╭──
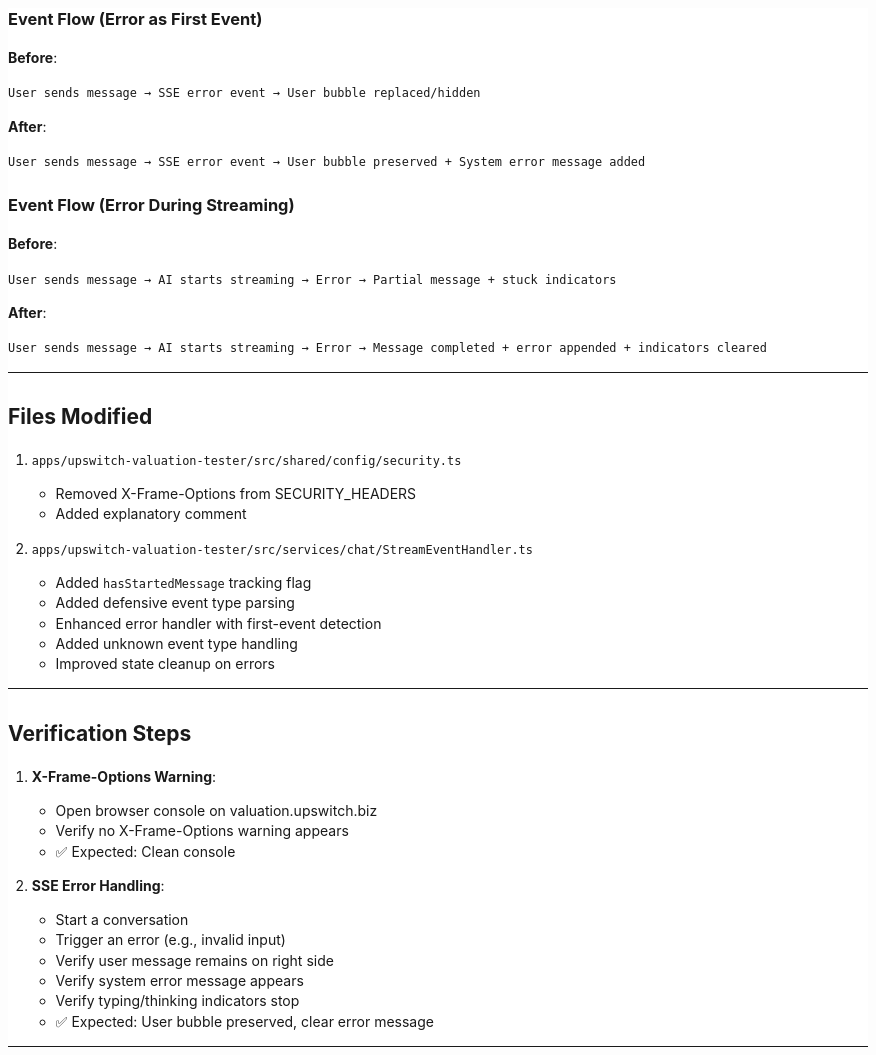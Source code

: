 ### Event Flow (Error as First Event)

**Before**:
```
User sends message → SSE error event → User bubble replaced/hidden
```

**After**:
```
User sends message → SSE error event → User bubble preserved + System error message added
```

### Event Flow (Error During Streaming)

**Before**:
```
User sends message → AI starts streaming → Error → Partial message + stuck indicators
```

**After**:
```
User sends message → AI starts streaming → Error → Message completed + error appended + indicators cleared
```

---

## Files Modified

1. `apps/upswitch-valuation-tester/src/shared/config/security.ts`
   - Removed X-Frame-Options from SECURITY_HEADERS
   - Added explanatory comment

2. `apps/upswitch-valuation-tester/src/services/chat/StreamEventHandler.ts`
   - Added `hasStartedMessage` tracking flag
   - Added defensive event type parsing
   - Enhanced error handler with first-event detection
   - Added unknown event type handling
   - Improved state cleanup on errors

---

## Verification Steps

1. **X-Frame-Options Warning**:
   - Open browser console on valuation.upswitch.biz
   - Verify no X-Frame-Options warning appears
   - ✅ Expected: Clean console

2. **SSE Error Handling**:
   - Start a conversation
   - Trigger an error (e.g., invalid input)
   - Verify user message remains on right side
   - Verify system error message appears
   - Verify typing/thinking indicators stop
   - ✅ Expected: User bubble preserved, clear error message

---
╰──
**WHAT THE EXERCISE ASKS**
Retype all of the listing word for word and skip the pictures.

**TASK ANSWER**
Source code

: ### Event Flow (Error as First Event)

**Before**:
```
User sends message → SSE error event → User bubble replaced/hidden
```

**After**:
```
User sends message → SSE error event → User bubble preserved + System error message added
```

### Event Flow (Error During Streaming)

**Before**:
```
User sends message → AI starts streaming → Error → Partial message + stuck indicators
```

**After**:
```
User sends message → AI starts streaming → Error → Message completed + error appended + indicators cleared
```

---

## Files Modified

1. `apps/upswitch-valuation-tester/src/shared/config/security.ts`
   - Removed X-Frame-Options from SECURITY_HEADERS
   - Added explanatory comment

2. `apps/upswitch-valuation-tester/src/services/chat/StreamEventHandler.ts`
   - Added `hasStartedMessage` tracking flag
   - Added defensive event type parsing
   - Enhanced error handler with first-event detection
   - Added unknown event type handling
   - Improved state cleanup on errors

---

## Verification Steps

1. **X-Frame-Options Warning**:
   - Open browser console on valuation.upswitch.biz
   - Verify no X-Frame-Options warning appears
   - ✅ Expected: Clean console

2. **SSE Error Handling**:
   - Start a conversation
   - Trigger an error (e.g., invalid input)
   - Verify user message remains on right side
   - Verify system error message appears
   - Verify typing/thinking indicators stop
   - ✅ Expected: User bubble preserved, clear error message

---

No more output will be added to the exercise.